** EXERCISE MATERIAL follows **

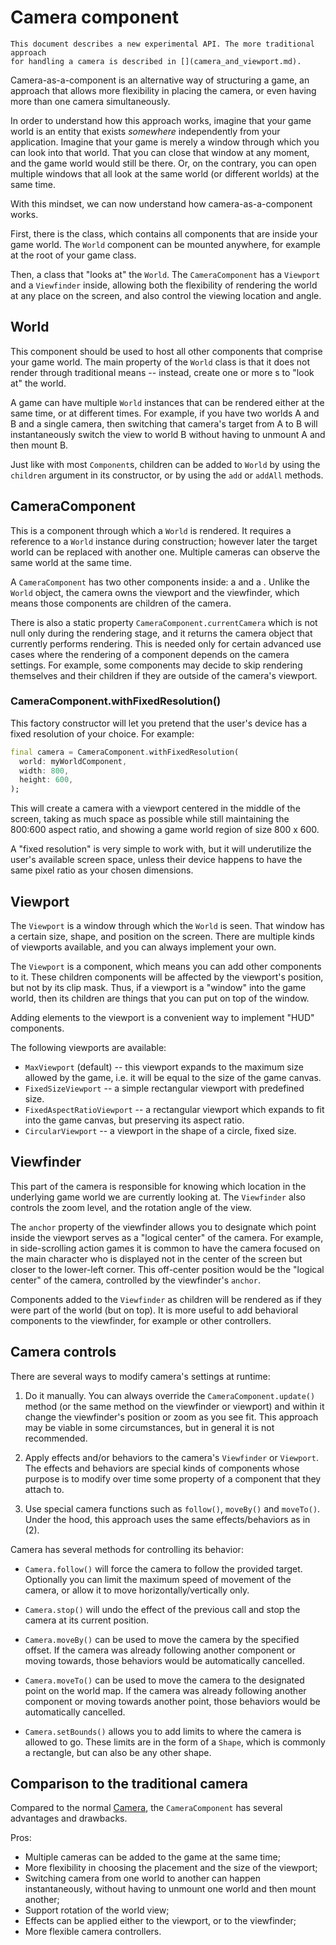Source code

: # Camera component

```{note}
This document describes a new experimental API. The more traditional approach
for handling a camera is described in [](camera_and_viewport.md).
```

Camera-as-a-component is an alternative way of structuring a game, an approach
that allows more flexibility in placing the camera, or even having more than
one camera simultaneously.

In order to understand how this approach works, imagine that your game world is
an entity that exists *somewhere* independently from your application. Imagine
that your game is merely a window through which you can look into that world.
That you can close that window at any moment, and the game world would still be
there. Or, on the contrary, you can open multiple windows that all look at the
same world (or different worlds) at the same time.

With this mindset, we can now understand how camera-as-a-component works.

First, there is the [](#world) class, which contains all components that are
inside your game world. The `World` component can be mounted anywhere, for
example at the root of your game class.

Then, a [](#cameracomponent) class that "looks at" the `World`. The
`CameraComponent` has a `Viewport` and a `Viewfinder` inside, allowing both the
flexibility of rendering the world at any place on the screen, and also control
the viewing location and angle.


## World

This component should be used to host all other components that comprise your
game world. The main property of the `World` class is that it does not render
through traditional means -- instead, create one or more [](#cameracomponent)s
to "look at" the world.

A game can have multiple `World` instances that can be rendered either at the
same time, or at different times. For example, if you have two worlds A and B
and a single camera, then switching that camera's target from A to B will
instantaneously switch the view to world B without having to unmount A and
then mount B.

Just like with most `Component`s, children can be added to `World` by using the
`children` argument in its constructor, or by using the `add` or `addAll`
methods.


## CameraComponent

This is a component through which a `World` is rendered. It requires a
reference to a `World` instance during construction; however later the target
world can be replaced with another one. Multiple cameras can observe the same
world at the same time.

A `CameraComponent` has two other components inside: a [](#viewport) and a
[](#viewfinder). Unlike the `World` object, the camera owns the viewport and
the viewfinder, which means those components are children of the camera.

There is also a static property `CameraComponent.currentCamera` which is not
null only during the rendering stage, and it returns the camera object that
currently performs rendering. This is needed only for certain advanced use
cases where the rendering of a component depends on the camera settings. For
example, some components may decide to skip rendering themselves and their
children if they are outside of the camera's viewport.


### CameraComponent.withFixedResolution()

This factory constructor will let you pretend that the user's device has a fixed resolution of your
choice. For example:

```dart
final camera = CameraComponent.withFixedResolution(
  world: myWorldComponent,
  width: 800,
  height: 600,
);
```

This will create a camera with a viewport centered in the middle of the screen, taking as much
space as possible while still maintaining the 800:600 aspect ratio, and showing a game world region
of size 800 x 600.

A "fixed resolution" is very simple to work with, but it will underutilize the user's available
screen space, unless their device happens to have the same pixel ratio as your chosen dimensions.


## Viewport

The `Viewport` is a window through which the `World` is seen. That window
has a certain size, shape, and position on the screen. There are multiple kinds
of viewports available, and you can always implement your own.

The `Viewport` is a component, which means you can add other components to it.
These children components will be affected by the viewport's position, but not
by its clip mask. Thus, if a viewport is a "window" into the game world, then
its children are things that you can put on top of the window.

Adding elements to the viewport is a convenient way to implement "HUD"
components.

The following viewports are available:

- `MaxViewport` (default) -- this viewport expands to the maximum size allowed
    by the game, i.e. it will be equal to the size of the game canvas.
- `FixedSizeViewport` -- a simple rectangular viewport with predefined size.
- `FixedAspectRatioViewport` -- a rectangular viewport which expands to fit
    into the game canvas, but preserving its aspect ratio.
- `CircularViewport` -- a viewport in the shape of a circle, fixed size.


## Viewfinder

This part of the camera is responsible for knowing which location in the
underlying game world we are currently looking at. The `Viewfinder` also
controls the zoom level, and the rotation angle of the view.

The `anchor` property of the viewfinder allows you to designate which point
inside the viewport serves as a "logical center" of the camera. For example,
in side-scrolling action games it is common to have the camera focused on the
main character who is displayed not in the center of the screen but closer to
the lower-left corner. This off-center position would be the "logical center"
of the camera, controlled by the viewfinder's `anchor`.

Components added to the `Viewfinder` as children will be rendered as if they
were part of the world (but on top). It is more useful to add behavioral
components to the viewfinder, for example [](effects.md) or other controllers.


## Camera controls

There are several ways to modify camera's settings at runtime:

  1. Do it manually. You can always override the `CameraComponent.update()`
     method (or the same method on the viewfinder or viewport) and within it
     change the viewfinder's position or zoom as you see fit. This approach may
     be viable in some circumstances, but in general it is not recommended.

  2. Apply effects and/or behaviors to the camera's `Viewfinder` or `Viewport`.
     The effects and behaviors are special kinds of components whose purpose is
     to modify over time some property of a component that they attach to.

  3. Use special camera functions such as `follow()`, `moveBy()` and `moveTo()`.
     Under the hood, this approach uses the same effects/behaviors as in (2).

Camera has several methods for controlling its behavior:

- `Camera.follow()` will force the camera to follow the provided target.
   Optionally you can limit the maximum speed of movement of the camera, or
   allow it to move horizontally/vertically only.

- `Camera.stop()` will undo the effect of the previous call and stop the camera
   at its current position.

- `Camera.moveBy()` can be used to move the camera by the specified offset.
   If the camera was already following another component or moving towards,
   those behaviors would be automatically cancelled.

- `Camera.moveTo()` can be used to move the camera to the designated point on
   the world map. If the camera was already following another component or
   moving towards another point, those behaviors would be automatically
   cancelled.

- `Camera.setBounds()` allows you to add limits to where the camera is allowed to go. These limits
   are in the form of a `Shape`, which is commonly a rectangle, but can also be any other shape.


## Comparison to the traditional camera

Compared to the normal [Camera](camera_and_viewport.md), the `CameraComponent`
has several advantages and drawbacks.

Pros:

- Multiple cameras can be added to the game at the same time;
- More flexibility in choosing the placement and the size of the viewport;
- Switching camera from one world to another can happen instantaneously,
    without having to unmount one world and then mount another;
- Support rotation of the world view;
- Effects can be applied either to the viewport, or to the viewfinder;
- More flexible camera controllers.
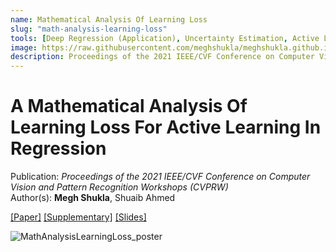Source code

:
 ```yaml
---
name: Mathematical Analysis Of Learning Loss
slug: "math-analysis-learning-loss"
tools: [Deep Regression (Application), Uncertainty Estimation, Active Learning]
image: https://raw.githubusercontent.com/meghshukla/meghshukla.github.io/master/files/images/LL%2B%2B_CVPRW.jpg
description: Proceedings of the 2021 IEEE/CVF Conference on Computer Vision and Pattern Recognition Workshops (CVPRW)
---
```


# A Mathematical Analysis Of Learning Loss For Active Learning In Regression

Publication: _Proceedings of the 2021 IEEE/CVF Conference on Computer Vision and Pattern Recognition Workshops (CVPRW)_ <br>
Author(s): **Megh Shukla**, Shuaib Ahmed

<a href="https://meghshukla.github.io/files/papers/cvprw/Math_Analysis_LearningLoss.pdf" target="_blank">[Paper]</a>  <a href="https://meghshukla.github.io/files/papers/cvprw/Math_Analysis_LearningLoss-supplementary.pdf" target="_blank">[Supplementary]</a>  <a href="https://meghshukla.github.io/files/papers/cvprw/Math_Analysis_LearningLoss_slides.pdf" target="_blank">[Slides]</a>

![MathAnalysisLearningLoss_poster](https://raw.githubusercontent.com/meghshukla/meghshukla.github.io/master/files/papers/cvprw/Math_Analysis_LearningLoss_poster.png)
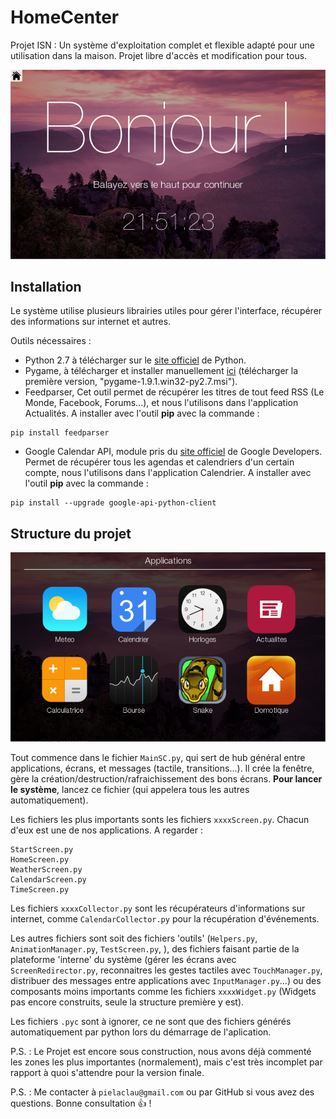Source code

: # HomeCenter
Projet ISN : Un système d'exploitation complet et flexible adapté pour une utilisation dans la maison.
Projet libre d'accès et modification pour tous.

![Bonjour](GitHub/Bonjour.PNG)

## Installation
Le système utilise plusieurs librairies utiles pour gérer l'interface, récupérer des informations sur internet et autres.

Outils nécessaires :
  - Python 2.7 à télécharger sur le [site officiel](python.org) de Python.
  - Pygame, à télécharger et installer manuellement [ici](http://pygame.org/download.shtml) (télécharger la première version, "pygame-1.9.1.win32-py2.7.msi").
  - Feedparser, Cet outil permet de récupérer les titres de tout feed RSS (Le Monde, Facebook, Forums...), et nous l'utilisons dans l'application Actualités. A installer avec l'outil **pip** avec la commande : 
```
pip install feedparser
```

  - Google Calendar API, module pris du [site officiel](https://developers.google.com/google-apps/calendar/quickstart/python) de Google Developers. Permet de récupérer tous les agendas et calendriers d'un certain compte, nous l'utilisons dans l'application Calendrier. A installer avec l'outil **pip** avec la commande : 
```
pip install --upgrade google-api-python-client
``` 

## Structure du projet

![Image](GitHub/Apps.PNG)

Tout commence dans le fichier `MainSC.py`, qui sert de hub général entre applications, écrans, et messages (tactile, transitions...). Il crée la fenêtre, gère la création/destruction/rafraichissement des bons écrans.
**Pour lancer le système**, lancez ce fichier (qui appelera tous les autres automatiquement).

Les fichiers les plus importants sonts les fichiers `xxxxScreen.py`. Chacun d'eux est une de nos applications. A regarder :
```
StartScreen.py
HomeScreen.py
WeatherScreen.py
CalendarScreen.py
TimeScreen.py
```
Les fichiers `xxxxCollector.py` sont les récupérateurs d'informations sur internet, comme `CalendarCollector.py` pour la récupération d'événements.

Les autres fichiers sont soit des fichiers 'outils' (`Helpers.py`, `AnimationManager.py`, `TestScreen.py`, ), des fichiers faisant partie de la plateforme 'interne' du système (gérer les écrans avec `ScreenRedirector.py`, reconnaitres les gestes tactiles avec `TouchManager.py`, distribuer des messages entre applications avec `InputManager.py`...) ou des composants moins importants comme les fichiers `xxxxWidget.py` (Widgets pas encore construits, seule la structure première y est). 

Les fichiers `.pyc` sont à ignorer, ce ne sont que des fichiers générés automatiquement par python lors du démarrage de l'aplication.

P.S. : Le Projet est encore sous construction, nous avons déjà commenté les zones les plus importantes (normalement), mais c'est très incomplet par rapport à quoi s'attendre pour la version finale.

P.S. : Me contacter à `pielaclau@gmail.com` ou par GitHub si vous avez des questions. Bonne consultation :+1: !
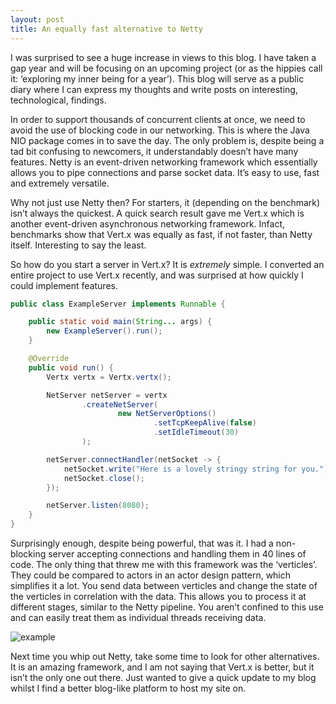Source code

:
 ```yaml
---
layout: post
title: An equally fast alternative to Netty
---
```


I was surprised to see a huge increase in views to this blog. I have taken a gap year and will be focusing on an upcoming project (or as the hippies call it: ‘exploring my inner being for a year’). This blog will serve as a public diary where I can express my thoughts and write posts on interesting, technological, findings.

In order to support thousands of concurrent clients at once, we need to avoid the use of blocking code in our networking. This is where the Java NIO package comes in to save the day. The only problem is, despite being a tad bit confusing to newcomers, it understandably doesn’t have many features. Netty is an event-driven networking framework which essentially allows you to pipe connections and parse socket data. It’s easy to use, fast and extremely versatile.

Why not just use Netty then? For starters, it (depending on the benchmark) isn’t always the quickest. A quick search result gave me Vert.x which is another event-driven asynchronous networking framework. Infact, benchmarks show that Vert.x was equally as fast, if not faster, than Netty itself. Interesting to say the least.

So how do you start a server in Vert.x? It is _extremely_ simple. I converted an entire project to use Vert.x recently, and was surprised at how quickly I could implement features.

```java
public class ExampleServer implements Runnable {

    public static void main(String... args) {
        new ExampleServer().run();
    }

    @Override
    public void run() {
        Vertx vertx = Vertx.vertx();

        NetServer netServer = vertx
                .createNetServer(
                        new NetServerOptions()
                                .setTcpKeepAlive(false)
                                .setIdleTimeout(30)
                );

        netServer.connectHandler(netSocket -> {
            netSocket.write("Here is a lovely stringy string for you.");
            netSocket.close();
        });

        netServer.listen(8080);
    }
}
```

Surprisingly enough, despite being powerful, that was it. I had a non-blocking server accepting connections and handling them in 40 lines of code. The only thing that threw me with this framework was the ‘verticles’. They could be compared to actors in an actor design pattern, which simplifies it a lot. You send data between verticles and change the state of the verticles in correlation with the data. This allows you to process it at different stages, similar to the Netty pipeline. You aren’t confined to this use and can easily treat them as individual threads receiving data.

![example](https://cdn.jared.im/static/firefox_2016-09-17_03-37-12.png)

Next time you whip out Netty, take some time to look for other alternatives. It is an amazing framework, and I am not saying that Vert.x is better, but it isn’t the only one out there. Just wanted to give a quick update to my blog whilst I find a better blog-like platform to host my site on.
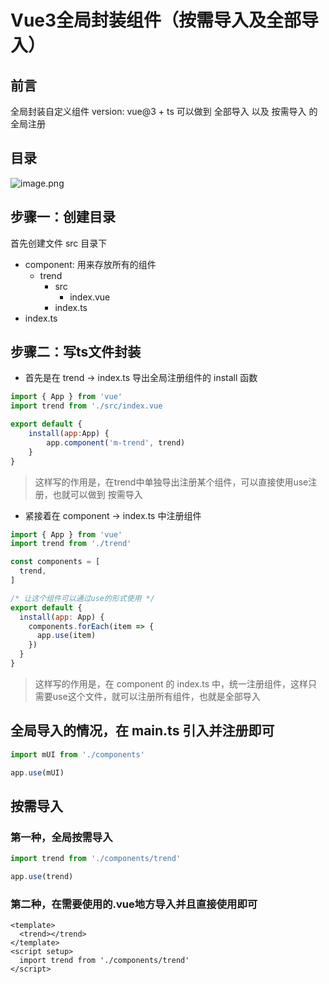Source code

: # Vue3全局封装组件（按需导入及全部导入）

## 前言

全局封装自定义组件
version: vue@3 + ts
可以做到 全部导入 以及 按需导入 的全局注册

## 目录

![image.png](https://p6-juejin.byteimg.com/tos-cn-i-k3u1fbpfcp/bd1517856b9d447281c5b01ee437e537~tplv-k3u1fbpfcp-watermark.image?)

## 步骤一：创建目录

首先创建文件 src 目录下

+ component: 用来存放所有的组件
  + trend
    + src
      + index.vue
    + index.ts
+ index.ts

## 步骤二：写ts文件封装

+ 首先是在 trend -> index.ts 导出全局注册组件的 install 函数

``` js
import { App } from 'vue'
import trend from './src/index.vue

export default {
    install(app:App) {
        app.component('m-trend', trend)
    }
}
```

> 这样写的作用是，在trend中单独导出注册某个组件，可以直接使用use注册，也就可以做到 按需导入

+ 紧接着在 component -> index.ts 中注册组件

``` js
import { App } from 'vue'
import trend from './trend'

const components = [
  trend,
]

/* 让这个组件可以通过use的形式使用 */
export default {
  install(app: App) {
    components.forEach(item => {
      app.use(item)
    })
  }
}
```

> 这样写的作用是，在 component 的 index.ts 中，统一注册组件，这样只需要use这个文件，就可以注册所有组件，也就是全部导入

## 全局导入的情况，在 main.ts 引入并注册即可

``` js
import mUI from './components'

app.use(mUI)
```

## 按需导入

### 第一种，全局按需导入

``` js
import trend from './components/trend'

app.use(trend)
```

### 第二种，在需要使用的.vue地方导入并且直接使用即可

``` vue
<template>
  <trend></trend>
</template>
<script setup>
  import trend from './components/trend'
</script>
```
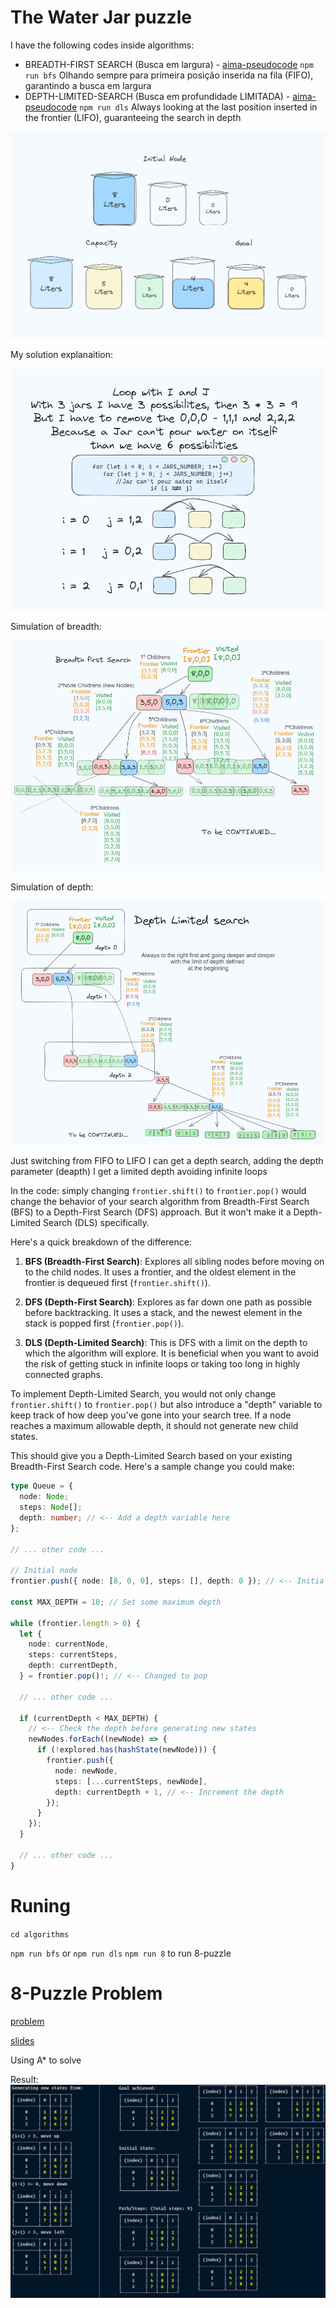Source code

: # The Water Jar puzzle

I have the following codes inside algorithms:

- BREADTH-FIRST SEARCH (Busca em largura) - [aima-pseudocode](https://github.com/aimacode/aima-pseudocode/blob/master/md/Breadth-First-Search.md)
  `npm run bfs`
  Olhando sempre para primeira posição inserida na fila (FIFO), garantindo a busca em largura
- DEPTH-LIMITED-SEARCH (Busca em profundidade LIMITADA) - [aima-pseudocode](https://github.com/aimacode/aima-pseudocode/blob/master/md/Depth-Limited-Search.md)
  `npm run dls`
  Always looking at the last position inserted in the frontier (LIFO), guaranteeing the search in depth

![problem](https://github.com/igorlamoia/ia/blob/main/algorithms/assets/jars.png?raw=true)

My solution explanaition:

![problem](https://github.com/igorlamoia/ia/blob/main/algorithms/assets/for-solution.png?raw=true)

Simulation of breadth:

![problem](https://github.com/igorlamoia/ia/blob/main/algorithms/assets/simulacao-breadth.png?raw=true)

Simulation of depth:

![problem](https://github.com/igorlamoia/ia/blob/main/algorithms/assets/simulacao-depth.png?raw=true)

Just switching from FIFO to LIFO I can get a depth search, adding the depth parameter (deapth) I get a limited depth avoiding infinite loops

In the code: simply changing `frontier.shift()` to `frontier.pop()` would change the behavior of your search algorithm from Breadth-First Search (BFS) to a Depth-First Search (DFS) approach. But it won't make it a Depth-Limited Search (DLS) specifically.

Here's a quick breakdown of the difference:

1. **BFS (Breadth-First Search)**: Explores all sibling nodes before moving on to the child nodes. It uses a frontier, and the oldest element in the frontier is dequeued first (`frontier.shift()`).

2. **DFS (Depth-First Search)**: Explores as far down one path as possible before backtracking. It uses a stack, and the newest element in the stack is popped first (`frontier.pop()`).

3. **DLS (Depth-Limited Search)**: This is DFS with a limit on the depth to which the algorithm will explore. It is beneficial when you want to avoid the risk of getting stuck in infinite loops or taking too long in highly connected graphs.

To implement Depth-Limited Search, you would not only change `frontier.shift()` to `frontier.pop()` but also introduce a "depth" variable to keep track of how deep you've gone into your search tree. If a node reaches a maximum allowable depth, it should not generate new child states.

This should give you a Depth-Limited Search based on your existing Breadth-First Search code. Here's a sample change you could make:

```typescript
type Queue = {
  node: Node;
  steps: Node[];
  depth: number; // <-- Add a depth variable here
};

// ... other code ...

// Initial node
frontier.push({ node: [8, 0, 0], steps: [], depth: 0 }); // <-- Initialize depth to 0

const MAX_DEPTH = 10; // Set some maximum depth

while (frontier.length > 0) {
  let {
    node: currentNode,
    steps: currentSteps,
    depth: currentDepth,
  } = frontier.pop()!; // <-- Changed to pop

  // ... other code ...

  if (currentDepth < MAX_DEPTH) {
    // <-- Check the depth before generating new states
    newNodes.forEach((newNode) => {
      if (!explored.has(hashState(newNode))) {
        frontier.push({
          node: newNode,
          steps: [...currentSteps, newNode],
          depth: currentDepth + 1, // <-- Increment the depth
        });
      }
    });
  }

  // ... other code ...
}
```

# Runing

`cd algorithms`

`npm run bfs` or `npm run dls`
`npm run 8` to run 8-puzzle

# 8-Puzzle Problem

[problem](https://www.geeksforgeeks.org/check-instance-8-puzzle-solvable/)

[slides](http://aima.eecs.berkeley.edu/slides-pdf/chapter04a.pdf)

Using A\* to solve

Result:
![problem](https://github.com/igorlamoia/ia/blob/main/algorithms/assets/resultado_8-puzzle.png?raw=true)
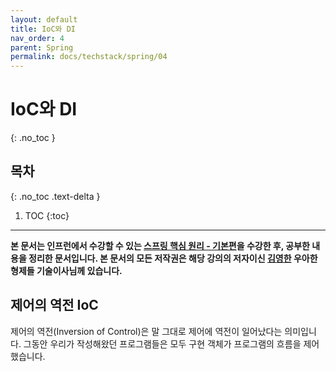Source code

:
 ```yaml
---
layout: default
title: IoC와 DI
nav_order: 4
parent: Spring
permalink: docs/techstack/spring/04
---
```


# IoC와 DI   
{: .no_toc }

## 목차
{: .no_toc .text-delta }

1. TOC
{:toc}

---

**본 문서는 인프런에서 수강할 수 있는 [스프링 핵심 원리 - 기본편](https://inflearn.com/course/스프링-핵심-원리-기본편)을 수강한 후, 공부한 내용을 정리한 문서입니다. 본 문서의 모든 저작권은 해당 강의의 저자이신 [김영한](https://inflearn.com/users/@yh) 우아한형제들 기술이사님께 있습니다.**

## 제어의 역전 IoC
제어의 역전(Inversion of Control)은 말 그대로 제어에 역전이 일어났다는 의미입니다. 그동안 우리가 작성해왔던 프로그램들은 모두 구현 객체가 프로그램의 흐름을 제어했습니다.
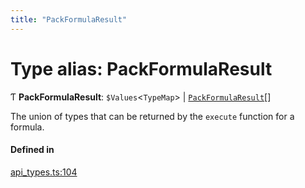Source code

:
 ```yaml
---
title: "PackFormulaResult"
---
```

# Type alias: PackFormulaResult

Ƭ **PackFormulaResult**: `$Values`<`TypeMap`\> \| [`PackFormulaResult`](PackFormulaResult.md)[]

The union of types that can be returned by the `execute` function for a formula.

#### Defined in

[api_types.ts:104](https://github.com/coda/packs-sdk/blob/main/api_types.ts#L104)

** End of EXERCISE MATERIAL **

WHAT IS BEING ASKED: When you reach the line with "by its clip" in the records above, start writing out lines exactly, and stop once the line with "were part of" has been written; include nothing else.

RESPONSE BELOW:
by its clip mask. Thus, if a viewport is a "window" into the game world, then
its children are things that you can put on top of the window.

Adding elements to the viewport is a convenient way to implement "HUD"
components.

The following viewports are available:

- `MaxViewport` (default) -- this viewport expands to the maximum size allowed
    by the game, i.e. it will be equal to the size of the game canvas.
- `FixedSizeViewport` -- a simple rectangular viewport with predefined size.
- `FixedAspectRatioViewport` -- a rectangular viewport which expands to fit
    into the game canvas, but preserving its aspect ratio.
- `CircularViewport` -- a viewport in the shape of a circle, fixed size.


## Viewfinder

This part of the camera is responsible for knowing which location in the
underlying game world we are currently looking at. The `Viewfinder` also
controls the zoom level, and the rotation angle of the view.

The `anchor` property of the viewfinder allows you to designate which point
inside the viewport serves as a "logical center" of the camera. For example,
in side-scrolling action games it is common to have the camera focused on the
main character who is displayed not in the center of the screen but closer to
the lower-left corner. This off-center position would be the "logical center"
of the camera, controlled by the viewfinder's `anchor`.

Components added to the `Viewfinder` as children will be rendered as if they
were part of the world (but on top). It is more useful to add behavioral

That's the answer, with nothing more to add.